[AIM OF THE TASK]:
Among the entries, which lines carry the string "无服务中称其为"? Copy each of them.

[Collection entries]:
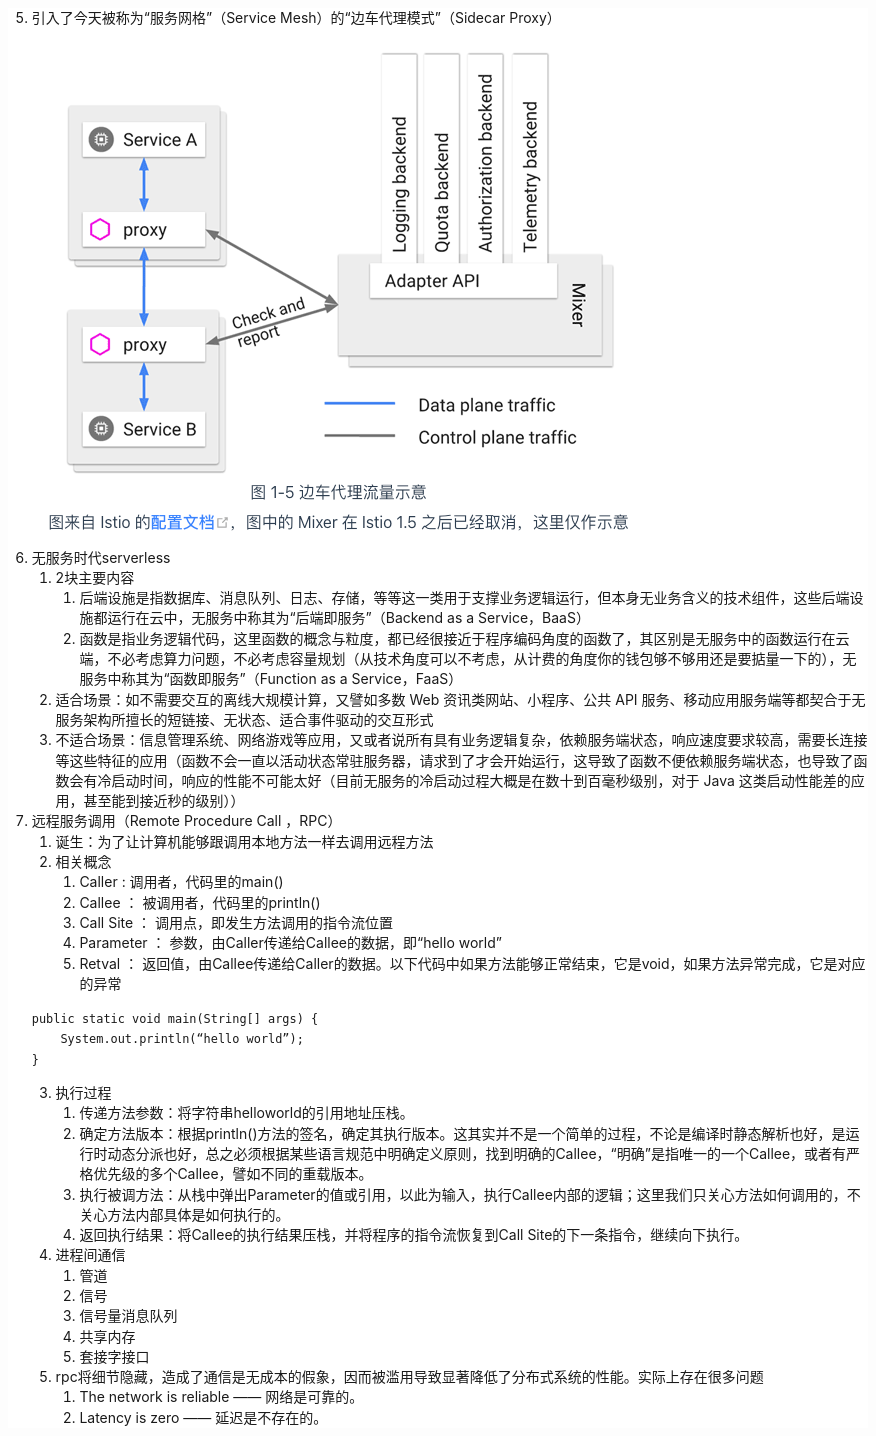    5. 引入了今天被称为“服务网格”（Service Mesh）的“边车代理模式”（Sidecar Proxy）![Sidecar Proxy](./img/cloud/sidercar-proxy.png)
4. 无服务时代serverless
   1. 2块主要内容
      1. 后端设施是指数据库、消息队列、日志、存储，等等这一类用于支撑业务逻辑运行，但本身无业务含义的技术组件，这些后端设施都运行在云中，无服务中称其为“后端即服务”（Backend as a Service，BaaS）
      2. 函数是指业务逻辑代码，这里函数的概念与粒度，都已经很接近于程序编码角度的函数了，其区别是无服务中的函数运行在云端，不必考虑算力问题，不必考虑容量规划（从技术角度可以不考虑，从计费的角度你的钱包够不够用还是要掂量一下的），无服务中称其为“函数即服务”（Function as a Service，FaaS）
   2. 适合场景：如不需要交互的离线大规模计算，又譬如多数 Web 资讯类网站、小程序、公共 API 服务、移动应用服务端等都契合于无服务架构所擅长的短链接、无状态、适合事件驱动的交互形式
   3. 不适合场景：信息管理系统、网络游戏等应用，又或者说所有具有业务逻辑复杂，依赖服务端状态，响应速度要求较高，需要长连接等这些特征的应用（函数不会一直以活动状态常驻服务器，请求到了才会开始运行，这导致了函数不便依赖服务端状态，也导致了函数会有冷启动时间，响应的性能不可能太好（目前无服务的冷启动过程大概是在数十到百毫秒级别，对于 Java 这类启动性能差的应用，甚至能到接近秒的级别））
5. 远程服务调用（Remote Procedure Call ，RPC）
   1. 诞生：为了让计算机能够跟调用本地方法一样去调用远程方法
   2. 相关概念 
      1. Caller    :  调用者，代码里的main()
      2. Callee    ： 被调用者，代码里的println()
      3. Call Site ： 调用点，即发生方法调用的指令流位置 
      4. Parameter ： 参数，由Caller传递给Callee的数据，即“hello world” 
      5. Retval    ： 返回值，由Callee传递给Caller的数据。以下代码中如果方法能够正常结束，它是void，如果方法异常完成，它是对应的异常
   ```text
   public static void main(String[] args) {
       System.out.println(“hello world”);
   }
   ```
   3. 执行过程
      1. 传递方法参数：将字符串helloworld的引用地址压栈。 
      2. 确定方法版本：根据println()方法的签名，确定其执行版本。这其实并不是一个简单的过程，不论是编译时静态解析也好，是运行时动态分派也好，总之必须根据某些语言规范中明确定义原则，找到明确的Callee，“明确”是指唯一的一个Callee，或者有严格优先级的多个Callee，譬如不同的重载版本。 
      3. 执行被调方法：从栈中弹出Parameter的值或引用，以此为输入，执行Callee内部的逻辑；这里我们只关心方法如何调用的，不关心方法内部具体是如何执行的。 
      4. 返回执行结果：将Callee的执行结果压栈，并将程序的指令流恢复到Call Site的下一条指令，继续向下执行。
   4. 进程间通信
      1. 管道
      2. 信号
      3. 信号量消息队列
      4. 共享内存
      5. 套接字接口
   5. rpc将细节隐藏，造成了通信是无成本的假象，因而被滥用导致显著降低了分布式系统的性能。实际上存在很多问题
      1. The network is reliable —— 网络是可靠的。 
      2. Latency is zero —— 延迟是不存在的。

[RESULT OF THIS EXERCISE]:
      1. 后端设施是指数据库、消息队列、日志、存储，等等这一类用于支撑业务逻辑运行，但本身无业务含义的技术组件，这些后端设施都运行在云中，无服务中称其为“后端即服务”（Backend as a Service，BaaS）
      2. 函数是指业务逻辑代码，这里函数的概念与粒度，都已经很接近于程序编码角度的函数了，其区别是无服务中的函数运行在云端，不必考虑算力问题，不必考虑容量规划（从技术角度可以不考虑，从计费的角度你的钱包够不够用还是要掂量一下的），无服务中称其为“函数即服务”（Function as a Service，FaaS）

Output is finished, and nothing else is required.